Phytochemical Screening of Rosmarinus officinalis L. as a Potential Anticholinesterase and Antioxidant-Medicinal Plant for Cognitive Decline Disorders
- PMID: 35214846
- PMCID: PMC8877369
- DOI: 10.3390/plants11040514
Phytochemical Screening of Rosmarinus officinalis L. as a Potential Anticholinesterase and Antioxidant-Medicinal Plant for Cognitive Decline Disorders
Abstract
The inhibition of acetylcholinesterase (AChE) by cholinergic agents has been promoted as a potent strategy for treating and managing cognitive decline disorders. A wide range of natural products has long been used as potential sources or formulations of cholinergic inhibitors. Therefore, this study aimed to evaluate different Rosmarinus officinalis L. (R. officinalis) extracts for their AChE inhibitory activity using galanthamine as a standard AChE inhibitor.
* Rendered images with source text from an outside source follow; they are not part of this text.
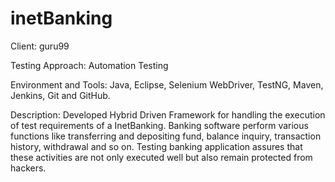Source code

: # inetBanking
Client: guru99

Testing Approach: Automation Testing

Environment and Tools: Java, Eclipse, Selenium WebDriver, TestNG, Maven, Jenkins, Git and GitHub.

Description: Developed Hybrid Driven Framework for handling the execution of test requirements of a InetBanking.
Banking software perform various functions like transferring and depositing fund, balance inquiry, transaction history, withdrawal and so on. 
Testing banking application assures that these activities are not only executed well but also remain protected from hackers.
In this study, the ethyl-acetate extract (at a concentration of 250 µg/mL) exhibited the greatest inhibitory effect against AChE with significant inhibition of 75%, comparable to the inhibitor galanthamine with an inhibition of 88%. Kinetic analysis revealed that the extracts could induce a mixed type of inhibition, as observed in the case of galanthamine, with the highest increased Km and decreased Vmax values in the ethyl acetate extract. The antioxidant potential of the three extracts tested was found to be in the order of ethyl-acetate > ethanol > aqueous, with IC50 values of 272 µg/mL, 387 µg/mL, and 534 µg/mL, respectively. Ethyl-acetate was found to have the highest total phenolic content in all extracts. Further, in silico study showed structural binding characterization of rosmarinic acid and carnosic acid with human AChE enzyme. Rosmarinic acid showed strong binding and formed two hydrogen-bonding interactions with Ser-293 and Arg-296. In light of this, the ethyl-acetate extract of the plant may provide some novel potential pharmacological leads for treating and managing cognitive disorders such as Alzheimer's.
Keywords: Alzheimer’s disease; Rosmarinus officinalis; acetylcholinesterase; carnosic acid; molecular docking; rosemary; rosmarinic acid.
Conflict of interest statement
The authors declare no conflict of interest. This research did not involve any animal and/or human participant.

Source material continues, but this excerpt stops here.